In fairness, Professor Wood’s commentary was not directed so strongly at J. Scalia, but at those who believe that the SCT justices were at one time or another “less politicized” than they are now. This is an exceedingly naive view of American history, IMO.
I do think J. Scalia implicitly relies on a similar, although obviously non-naive view of the impropriety of political predilections “unduly” informing the judicial calculus. Wood’s point is that as a matter of empirical fact, SCT judges have always been heavily political and heavily politicized.
For the record, though I disagree with 80-90% of his opinions, I genuinely like and enjoy J. Scalia, am glad he is on the Court, and find him to be exceedingly brilliant.
TP,
No doubt that Professor Wood is correct about the political nature of the SCOTUS Justices.
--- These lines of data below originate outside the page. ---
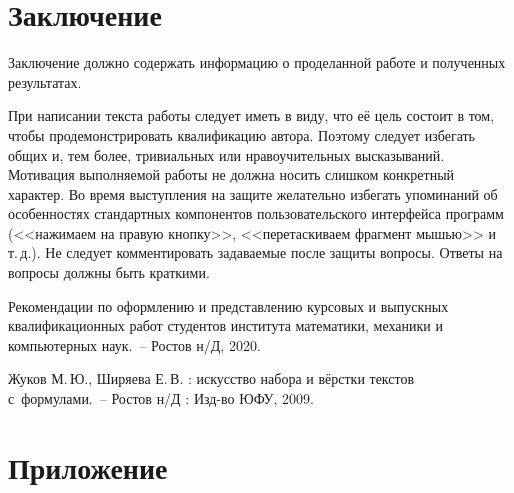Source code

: \documentclass[14pt]{mmcs_article}
\begin{document}
\newpage
{}
\section*{Заключение}

Заключение должно содержать информацию о проделанной работе и полученных результатах.

При написании текста работы следует иметь в виду, что её цель состоит в том, чтобы продемонстрировать квалификацию автора. Поэтому следует избегать общих и, тем более, тривиальных или нравоучительных высказываний. Мотивация выполняемой работы не должна носить слишком конкретный характер. Во время выступления на защите желательно избегать упоминаний об особенностях стандартных компонентов пользовательского интерфейса программ (<<нажимаем на правую кнопку>>, <<перетаскиваем фрагмент мышью>> и т.\,д.). Не следует комментировать задаваемые после защиты вопросы. Ответы на вопросы должны быть краткими.



\newpage

\renewcommand{\refname}{\centering \textbf{Литература}}

\begin{thebibliography}{0}
Рекомендации по оформлению
и представлению курсовых
и выпускных квалификационных работ
студентов института математики,
механики и компьютерных наук.~--
Ростов н/Д, 2020.

Жуков М.\,Ю., Ширяева Е.\,В.
\LaTeXe: искусство набора и вёрстки текстов с~формулами.~-- Ростов н/Д : Изд-во ЮФУ, 2009.
\end{thebibliography}

\newpage

\section*{Приложение}
\end{document}
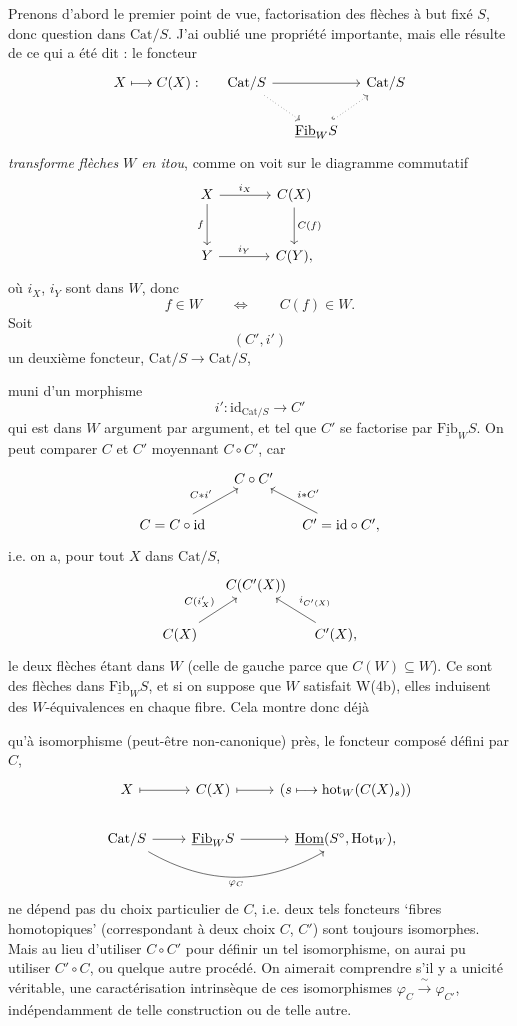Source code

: \documentclass[11pt]{article}
\newcommand{\printedpage}[1]{{\reversemarginpar\marginnote{\raggedleft\scriptsize ed.~#1}}}
\newcommand{\msp}[1]{\marginpar{\raggedright\scriptsize ms.~#1}}
\newcommand{\Fib}{\underline{\mathrm{Fib}}}
\newcommand{\Hom}{\underline{\mathrm{Hom}}}
\newcommand{\Cat}{\mathrm{Cat}}
\begin{document}
Prenons d'abord le premier point de vue, factorisation des flèches à but fixé $S$, donc question dans $\Cat/S$. J'ai oublié une propriété importante, mais elle résulte de ce qui a été dit : le foncteur
\[
\begin{tikzcd}[column sep=small]
X \longmapsto C(X) : & \Cat/S \arrow[rr] \arrow[dr, dotted] & & \Cat/S \\
& & \Fib_W S \arrow[ur, dotted, hook] &
\end{tikzcd}
\]
\textit{transforme} \textit{flèches} \textit{$W$ en itou}, comme on voit sur le diagramme commutatif
\[
\begin{tikzcd}[row sep=large, column sep=large]
X \arrow[r, "i_X"] \arrow[d, "f"'] & C(X) \arrow[d, "C(f)"] \\
Y \arrow[r, "i_Y"] & C(Y),
\end{tikzcd}
\]
où $i_X$, $i_Y$ sont dans $W$, donc
\[
f \in W \qquad \Longleftrightarrow \qquad C(f) \in W.
\]
Soit
\[
(C',i')
\]
un deuxième foncteur, $\Cat/S \longrightarrow \Cat/S$,

\msp{page 195}
muni d'un morphisme
\[
i' : \mathrm{id}_{\Cat/S} \longrightarrow C'
\]
qui est dans $W$ argument par argument, et tel que $C'$ se factorise par $\Fib_W S$. On peut comparer $C$ et $C'$ moyennant $C \circ C'$, car
\[
\begin{tikzcd}[column sep=small]
& C \circ C' & \\
C = C \circ \mathrm{id} \arrow[ur, "C\ast i'"] & & C' = \mathrm{id} \circ C', \arrow[ul, "i\ast C'"']
\end{tikzcd}
\]
\printedpage{129}
i.e. on a, pour tout $X$ dans $\Cat/S$,
\[
\begin{tikzcd}[column sep=small]
& C(C'(X)) & \\
C(X) \arrow[ur, "C(i'_X)"] & & C'(X), \arrow[ul, "i_{C'(X)}"']
\end{tikzcd}
\]
le deux flèches étant dans $W$ (celle de gauche parce que $C(W) \subseteq W$). Ce sont des flèches dans $\Fib_W S$, et si on suppose que $W$ satisfait W(4b), elles induisent des $W$-équivalences en chaque fibre. Cela montre donc déjà %

\msp{page 196}
qu'à isomorphisme (peut-être non-canonique) près, le foncteur composé défini par $C$,
\[
\begin{tikzcd}
X \arrow[r, mapsto] & C(X) \arrow[r, mapsto] & (s \longmapsto \mathrm{hot}_W(C(X)_s)) \\
\Cat/S \arrow[r] \arrow[rr, bend right, "\varphi_C"'] & \Fib_W S \arrow[r] & \Hom(S^\circ,\mathrm{Hot}_W),
\end{tikzcd}
\]
ne dépend pas du choix particulier de $C$, i.e. deux tels foncteurs `fibres homotopiques' (correspondant à deux choix $C$, $C'$) sont toujours isomorphes. Mais au lieu d'utiliser $C \circ C'$ pour définir un tel isomorphisme, on aurai pu utiliser $C' \circ C$, ou quelque autre procédé. On aimerait comprendre s'il y a unicité véritable, une caractérisation intrinsèque de ces isomorphismes $\varphi_C \xrightarrow{\ \sim\ } \varphi_{C'}$, indépendamment de telle construction ou de telle autre. %
\end{document}
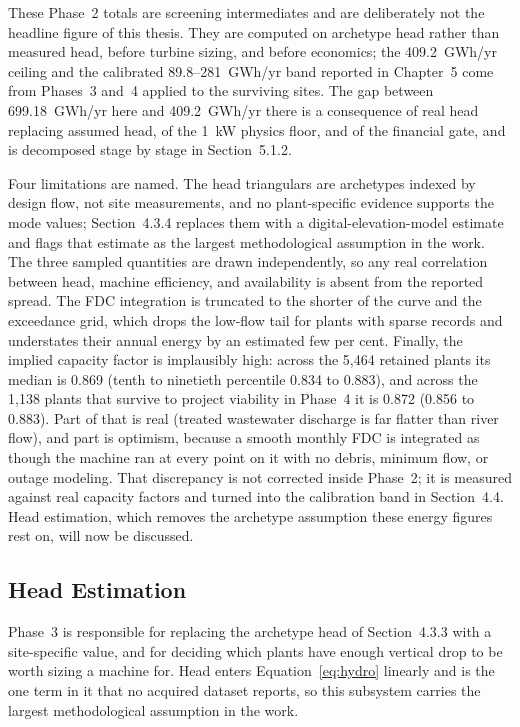 \documentclass[12pt,letterpaper]{report}
\begin{document}
These Phase~2 totals are screening intermediates and are deliberately not the
headline figure of this thesis. They are computed on archetype head rather than
measured head, before turbine sizing, and before economics; the 409.2~GWh/yr
ceiling and the calibrated 89.8--281~GWh/yr band reported in Chapter~5 come from
Phases~3 and~4 applied to the surviving sites. The gap between 699.18~GWh/yr here
and 409.2~GWh/yr there is a consequence of real head replacing assumed head, of
the 1~kW physics floor, and of the financial gate, and is decomposed stage by
stage in Section~5.1.2.

Four limitations are named. The head triangulars are archetypes indexed by
design flow, not site measurements, and no plant-specific evidence supports the
mode values; Section~4.3.4 replaces them with a digital-elevation-model estimate
and flags that estimate as the largest methodological assumption in the work.
The three sampled quantities are drawn independently, so any real correlation
between head, machine efficiency, and availability is absent from the reported
spread. The FDC integration is truncated to the shorter of the curve and the
exceedance grid, which drops the low-flow tail for plants with sparse records and
understates their annual energy by an estimated few per cent. Finally, the
implied capacity factor is implausibly high: across the 5{,}464 retained plants
its median is 0.869 (tenth to ninetieth percentile 0.834 to 0.883), and across
the 1{,}138 plants that survive to project viability in Phase~4 it is 0.872
(0.856 to 0.883). Part of that is real (treated wastewater discharge is far
flatter than river flow), and part is optimism, because a smooth monthly FDC is
integrated as though the machine ran at every point on it with no debris, minimum
flow, or outage modeling. That discrepancy is
not corrected inside Phase~2; it is measured against real capacity factors and
turned into the calibration band in Section~4.4. Head estimation, which removes
the archetype assumption these energy figures rest on, will now be discussed.
\subsection{Head Estimation}

Phase~3 is responsible for replacing the archetype head of Section~4.3.3 with a
site-specific value, and for deciding which plants have enough vertical drop to
be worth sizing a machine for. Head enters Equation~\eqref{eq:hydro} linearly and
is the one term in it that no acquired dataset reports, so this subsystem carries
the largest methodological assumption in the work.
\end{document}
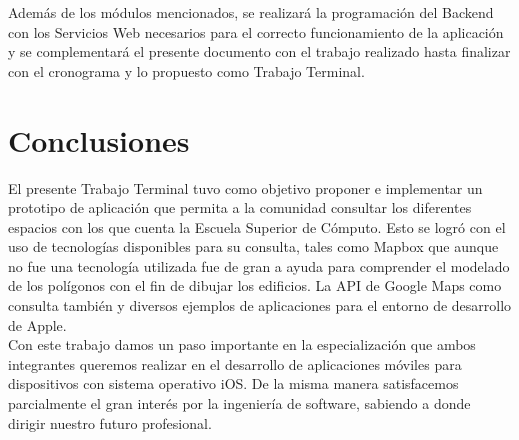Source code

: Además de los módulos mencionados, se realizará la programación del Backend con los Servicios Web necesarios para el correcto funcionamiento de la aplicación y se complementará el presente documento con el trabajo realizado hasta finalizar con el cronograma y lo propuesto como Trabajo Terminal.

\section{Conclusiones}

El presente Trabajo Terminal tuvo como objetivo proponer e implementar un prototipo de aplicación que permita a la comunidad consultar los diferentes espacios con los que cuenta la Escuela Superior de Cómputo. Esto se logró con el uso de tecnologías disponibles para su consulta, tales como Mapbox que aunque no fue una tecnología utilizada fue de gran a ayuda para comprender el modelado de los polígonos con el fin de dibujar los edificios. La API de Google Maps como consulta también y diversos ejemplos de aplicaciones para el entorno de desarrollo de Apple.\\

Con este trabajo damos un paso importante en la especialización que ambos integrantes queremos realizar en el desarrollo de aplicaciones móviles para dispositivos con sistema operativo iOS. De la misma manera satisfacemos parcialmente el gran interés por la ingeniería de software, sabiendo a donde dirigir nuestro futuro profesional.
I agree that Justice Scalia is brilliant and a fine SCOTUS Justice. My only gripe with him is that I think he uses his strict constructionist approach to craft the legal result that he wants. There is nothing particularly wrong with that, except when he criticizes other Justices for using a different approach to achieve the legal result that they want. I do not think that Justice Scalia’s self-righteousness in his positions is always justified.
TK
Tom,
I generally could not agree more. In fact, I’ve written a law review article specifically on the subject.
My only quibble is that J. Scalia says several times that he is not a “strict constructionist,” which he terms a ‘degraded form of textualism.’ But I do think he is just as susceptible to result-oriented jurisprudence as any other judge. In fact, the point of my article is that textualism and originalism does absolutely nothing to prevent such jurisprudence (I do cite P. Wood).